Anyone who has read her vivid memoir, The Divided Land:
A Tale of Survival in War-Torn Korea, published in 2005, will know that much
of what she writes reflects her direct experience. They will also know from having read the
earlier book that she writes with a rare intensity and emotion. She has also demonstrated that, like James
Michener, she has mastered the new trick of writing fiction quite late in
life. Though appropriately larger than
life, particularly her main character, a classical pianist, Lee Inju, the people in her story are very real, brought to
life by dialogue that you can almost hear as you read it.
It’s very hard to imagine that anyone else
alive today could have penned the story that Lee has written. She came of age in the waning days of
Japanese occupation of Korea. It was, in
effect, the water in which she swam; she knew no other world. Large numbers of Japanese had colonized the peninsula,
superimposing their own ruling class over the existing ruling class, of which
Lee was, at least tangentially, a part.
People with ambition and the means to do so, went to Japan, most likely
to Tokyo, for higher education. That’s
what Theresa’s main character, Lee Inju, does, with
the help of her kind Japanese teacher and benefactor, a Mrs. Ikeda, in order to
improve the skills she has learned on Mrs. Ikeda’s
piano, her family having been unable to afford one of their own.
Korea at the time was a very male and
elder-dominated Confucian society in which almost all marriages were arranged
by the family, often with the help of matchmakers. Almost all of those from Korea pursuing
higher education in Tokyo would have been young men. The seeds for dramatic conflict were thereby
sown for Inju.
In her recounting of the ill-fated story
of Inju and her first suitor, Seo
Yoon, Theresa gives us a window into the negative side of the age-old arranged-marriage
system of East Asia in much the same way that Pasternak captures the corruption
and excesses of tsarist Russia that led up to the revolution in that
country. We are also given a feel for
the roots of the persistently authoritarian nature of the governments of the
region. Although, it must be said that with
about half of all marriages in the United States ending in divorce and with
single-parent households a growing problem throughout the
Western world,
it would appear that the manner in which we go about pairing up for the purpose
of perpetuating the species, among other things, continues to be a work in
progress everywhere and that no one has yet hit upon the ideal system for it.
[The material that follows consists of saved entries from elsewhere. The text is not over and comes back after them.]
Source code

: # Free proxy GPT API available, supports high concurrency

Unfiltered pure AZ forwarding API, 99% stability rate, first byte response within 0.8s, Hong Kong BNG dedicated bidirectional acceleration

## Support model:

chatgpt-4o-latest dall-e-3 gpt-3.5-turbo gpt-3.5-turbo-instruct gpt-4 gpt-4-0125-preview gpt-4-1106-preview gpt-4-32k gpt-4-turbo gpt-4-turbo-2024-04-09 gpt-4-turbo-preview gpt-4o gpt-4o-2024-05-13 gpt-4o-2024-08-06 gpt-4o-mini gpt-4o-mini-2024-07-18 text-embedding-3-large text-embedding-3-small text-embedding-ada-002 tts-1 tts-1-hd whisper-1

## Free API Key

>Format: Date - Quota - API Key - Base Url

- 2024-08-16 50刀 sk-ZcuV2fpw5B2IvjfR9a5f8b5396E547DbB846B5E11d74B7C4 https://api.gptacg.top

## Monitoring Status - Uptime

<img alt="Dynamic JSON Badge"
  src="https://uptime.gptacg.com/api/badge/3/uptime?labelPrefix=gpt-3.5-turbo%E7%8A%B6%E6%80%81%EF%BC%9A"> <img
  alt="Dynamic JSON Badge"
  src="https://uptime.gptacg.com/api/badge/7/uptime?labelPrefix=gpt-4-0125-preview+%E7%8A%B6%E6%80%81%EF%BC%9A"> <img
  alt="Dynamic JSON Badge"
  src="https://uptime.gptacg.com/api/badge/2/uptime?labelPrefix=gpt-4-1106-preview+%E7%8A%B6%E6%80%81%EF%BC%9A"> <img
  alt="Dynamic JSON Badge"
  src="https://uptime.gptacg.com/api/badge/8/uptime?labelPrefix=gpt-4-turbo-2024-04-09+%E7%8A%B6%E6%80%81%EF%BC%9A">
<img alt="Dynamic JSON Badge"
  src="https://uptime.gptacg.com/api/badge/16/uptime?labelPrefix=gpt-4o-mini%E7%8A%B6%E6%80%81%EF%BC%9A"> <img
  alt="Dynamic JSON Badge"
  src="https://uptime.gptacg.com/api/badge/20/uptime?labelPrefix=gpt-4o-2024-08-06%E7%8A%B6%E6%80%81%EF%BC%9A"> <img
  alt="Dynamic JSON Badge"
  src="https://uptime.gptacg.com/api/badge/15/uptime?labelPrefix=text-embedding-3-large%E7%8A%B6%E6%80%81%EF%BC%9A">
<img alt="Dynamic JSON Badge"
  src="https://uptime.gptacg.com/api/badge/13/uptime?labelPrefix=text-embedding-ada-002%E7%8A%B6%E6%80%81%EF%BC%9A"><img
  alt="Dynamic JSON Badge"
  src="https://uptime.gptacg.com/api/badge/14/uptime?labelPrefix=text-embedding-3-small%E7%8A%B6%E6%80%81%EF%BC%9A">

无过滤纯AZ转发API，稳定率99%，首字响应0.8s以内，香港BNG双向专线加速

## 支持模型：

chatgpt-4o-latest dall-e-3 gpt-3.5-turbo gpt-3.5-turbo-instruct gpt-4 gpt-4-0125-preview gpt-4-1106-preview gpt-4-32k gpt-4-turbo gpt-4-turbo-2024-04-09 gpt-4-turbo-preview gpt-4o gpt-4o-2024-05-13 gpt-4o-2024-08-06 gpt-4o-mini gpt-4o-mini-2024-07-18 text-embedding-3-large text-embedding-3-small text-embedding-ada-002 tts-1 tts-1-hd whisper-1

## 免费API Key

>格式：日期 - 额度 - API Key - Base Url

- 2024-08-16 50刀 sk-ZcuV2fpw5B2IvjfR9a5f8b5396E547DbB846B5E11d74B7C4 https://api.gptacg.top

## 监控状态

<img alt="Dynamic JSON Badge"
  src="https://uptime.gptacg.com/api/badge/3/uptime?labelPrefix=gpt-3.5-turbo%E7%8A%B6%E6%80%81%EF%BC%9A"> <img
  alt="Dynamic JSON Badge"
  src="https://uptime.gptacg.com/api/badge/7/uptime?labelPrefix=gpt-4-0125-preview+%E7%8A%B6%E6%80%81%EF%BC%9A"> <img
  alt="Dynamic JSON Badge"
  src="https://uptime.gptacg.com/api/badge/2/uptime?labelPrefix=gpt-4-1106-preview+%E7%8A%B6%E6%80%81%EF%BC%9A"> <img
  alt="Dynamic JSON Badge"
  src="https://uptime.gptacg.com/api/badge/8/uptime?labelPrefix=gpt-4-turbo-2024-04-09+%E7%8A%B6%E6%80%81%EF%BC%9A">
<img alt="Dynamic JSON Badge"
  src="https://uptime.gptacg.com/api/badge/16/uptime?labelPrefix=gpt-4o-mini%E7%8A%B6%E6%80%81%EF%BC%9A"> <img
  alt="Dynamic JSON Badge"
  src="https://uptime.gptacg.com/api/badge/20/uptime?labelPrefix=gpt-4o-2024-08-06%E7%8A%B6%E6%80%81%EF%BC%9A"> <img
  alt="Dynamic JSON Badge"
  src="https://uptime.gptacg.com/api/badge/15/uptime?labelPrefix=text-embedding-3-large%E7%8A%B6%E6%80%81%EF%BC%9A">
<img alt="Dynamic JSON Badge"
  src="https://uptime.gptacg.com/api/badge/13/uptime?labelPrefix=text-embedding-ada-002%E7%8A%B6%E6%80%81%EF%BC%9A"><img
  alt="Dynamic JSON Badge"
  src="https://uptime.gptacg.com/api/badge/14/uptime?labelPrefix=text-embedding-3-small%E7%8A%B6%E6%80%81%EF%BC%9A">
Theresa has chosen well in making her
heroine a classical pianist. Hardly any
country in the world has taken to Western classical music as has South
Korea. And, right up there with golf,
classical music performance has provided a venue for Korean women to
excel. As Theresa Lee describes her
playing and her beauty, one can imagine an ideal version of say, Son Yeol Eum or Joyce Yang. I can also attest to the fact that it is not
just a recent phenomenon. It was just 14
years after the end of the Korean war and the country was still desperately
poor when I was there as a lieutenant in the U.S. Army. I recall as I walked through a residential
neighborhood in Inchon one weekend hearing the strains of Beethoven’s Für Elise, being played to
perfection on a piano coming out of a house only a few feet away from me. It was really quite an unforgettable
experience. Later I would hear it played
on the rather tinny sounding PA speaker of the Seoul-Inchon train station. The speakers were state of the art, though,
in the two small music halls in Seoul I patronized, where one could sit and
listen to classical music for the price of a cup of tea or coffee, with what
was being played written on a chalk board at the front of the room. At one of them, I recall hearing a great rendition
of Mozart’s Alla Turca,
in a performance of which Son Yeol Eum demonstrates her talent in the link I have chosen
above.
One could also see excellent live
performances at the grand old National Theater, built during the period of the
Japanese occupation, right in the heart of Myeongdong,
the entertainment center of Seoul, similar to the Ginza in Tokyo.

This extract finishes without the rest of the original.